When I came out to my mom it was only because I’d just been released from the hospital and I was high on painkillers. She held my hand as she drove me home.
When I came out to my parents at 17, my mother said, “Oh, we’ve always known that.”
When I came out at the age of 36, I would regularly catch myself giggling at how silly it had been that I hadn’t done it sooner.
When I came out in the ’80s, I thought I would finally have some place to belong. Turns out I wasn’t the right kind of gay, either. I’m still alone, without a tribe.
When I came out, I felt a very heavy load lifted off my shoulders. Years of depression and self-hate went away. I abandoned 37 years at a church that couldn’t accept me and went to one that does.
When I came out, my wife took the children to her parents’. We stayed married two more years, which was a big mistake. It took me 20 years to make amends for that.

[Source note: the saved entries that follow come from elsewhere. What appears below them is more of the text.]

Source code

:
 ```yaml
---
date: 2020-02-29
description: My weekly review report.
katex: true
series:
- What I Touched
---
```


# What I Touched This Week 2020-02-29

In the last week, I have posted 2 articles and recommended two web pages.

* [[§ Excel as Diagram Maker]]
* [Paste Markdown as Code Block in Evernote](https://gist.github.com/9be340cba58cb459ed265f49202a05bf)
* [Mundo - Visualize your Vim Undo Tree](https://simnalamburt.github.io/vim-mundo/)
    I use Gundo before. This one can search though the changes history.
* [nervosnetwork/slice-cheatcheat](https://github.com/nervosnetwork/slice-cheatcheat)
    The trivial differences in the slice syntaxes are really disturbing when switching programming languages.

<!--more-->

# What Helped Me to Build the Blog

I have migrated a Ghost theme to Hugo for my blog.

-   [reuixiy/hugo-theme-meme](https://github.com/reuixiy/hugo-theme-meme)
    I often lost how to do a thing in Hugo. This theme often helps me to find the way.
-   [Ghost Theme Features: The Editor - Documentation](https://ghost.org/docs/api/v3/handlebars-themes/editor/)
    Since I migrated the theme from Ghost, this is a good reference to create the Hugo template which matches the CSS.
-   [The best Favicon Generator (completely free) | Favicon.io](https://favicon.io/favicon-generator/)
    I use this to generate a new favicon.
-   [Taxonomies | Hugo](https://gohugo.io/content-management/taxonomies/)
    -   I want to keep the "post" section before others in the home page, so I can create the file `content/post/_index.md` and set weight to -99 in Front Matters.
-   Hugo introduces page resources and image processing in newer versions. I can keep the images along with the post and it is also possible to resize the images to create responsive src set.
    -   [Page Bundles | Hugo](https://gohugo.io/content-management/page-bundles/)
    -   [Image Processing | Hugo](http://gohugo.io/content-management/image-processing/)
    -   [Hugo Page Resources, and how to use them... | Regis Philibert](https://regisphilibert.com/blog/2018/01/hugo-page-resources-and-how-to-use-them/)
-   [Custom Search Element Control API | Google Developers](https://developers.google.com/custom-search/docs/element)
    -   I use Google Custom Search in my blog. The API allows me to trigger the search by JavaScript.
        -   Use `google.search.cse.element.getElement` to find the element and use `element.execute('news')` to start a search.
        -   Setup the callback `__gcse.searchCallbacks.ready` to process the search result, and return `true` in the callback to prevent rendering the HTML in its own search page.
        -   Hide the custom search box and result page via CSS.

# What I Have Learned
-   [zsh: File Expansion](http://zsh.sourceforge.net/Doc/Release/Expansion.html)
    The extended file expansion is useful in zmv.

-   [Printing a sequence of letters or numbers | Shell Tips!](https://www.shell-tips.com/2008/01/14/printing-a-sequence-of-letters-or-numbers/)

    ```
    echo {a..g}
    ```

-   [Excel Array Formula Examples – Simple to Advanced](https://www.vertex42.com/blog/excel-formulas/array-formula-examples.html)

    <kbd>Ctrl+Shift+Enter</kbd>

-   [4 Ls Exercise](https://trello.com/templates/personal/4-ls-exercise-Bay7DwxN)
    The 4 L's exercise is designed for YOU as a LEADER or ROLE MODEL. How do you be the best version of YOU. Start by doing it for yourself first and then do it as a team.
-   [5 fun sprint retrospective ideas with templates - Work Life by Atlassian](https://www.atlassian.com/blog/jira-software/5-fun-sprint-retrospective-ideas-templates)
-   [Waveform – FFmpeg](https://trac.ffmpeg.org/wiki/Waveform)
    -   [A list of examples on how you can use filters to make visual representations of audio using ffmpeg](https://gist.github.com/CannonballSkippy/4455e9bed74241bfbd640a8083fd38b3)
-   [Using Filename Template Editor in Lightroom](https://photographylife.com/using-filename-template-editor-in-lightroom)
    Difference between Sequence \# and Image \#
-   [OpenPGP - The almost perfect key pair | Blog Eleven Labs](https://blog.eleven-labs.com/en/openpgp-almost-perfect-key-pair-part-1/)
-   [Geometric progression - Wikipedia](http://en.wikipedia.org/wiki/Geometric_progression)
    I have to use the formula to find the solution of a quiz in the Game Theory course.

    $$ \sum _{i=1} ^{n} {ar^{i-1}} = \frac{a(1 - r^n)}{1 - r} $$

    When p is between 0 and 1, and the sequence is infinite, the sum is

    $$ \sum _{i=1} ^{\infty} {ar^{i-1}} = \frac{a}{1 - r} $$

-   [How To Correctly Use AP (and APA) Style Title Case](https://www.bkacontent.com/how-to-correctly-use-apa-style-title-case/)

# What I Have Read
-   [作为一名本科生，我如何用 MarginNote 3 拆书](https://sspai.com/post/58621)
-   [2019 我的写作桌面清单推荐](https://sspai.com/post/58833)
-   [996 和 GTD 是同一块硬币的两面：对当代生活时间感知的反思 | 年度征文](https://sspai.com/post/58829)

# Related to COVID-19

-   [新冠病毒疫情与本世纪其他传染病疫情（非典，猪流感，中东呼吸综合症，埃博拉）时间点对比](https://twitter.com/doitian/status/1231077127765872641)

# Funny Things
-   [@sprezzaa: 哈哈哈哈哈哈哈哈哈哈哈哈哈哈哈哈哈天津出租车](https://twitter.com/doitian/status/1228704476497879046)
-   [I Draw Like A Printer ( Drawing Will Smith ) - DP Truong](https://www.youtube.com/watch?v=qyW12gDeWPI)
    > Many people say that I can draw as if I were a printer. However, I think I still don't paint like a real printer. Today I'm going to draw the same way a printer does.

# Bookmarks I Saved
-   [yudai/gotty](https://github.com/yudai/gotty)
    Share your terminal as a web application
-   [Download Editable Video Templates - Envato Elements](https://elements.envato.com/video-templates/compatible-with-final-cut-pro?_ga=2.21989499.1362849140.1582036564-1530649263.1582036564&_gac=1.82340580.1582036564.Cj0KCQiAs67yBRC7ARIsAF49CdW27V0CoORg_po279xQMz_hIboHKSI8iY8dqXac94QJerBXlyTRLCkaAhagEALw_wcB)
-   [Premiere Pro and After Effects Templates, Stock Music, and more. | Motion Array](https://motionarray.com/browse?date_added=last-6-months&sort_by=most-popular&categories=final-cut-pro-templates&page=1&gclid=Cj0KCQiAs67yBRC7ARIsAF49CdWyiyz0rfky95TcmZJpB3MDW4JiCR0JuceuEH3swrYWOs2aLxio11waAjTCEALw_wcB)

When I came out in in 1985 my parents dragged me out of the Lesbian & Gay Centre in Manchester and screamed abuse at me on Canal Street. They joined a support group for parents of queer Jewish youth and got over it. In 2006 they came to my civil partnership ceremony. Spare Rib magazine and Channel 4 was the only oases in heteroculture in 1985. Without those and the support offered at the Manchester gay youth group I definitely would have topped myself.
When I came out, my mum was confused. Hesitant. I’d been in an abusive, straight relationship at the time, and fallen for a woman in another country. Four years later, and my parents both agree my wife is the best thing that’s ever happened to me.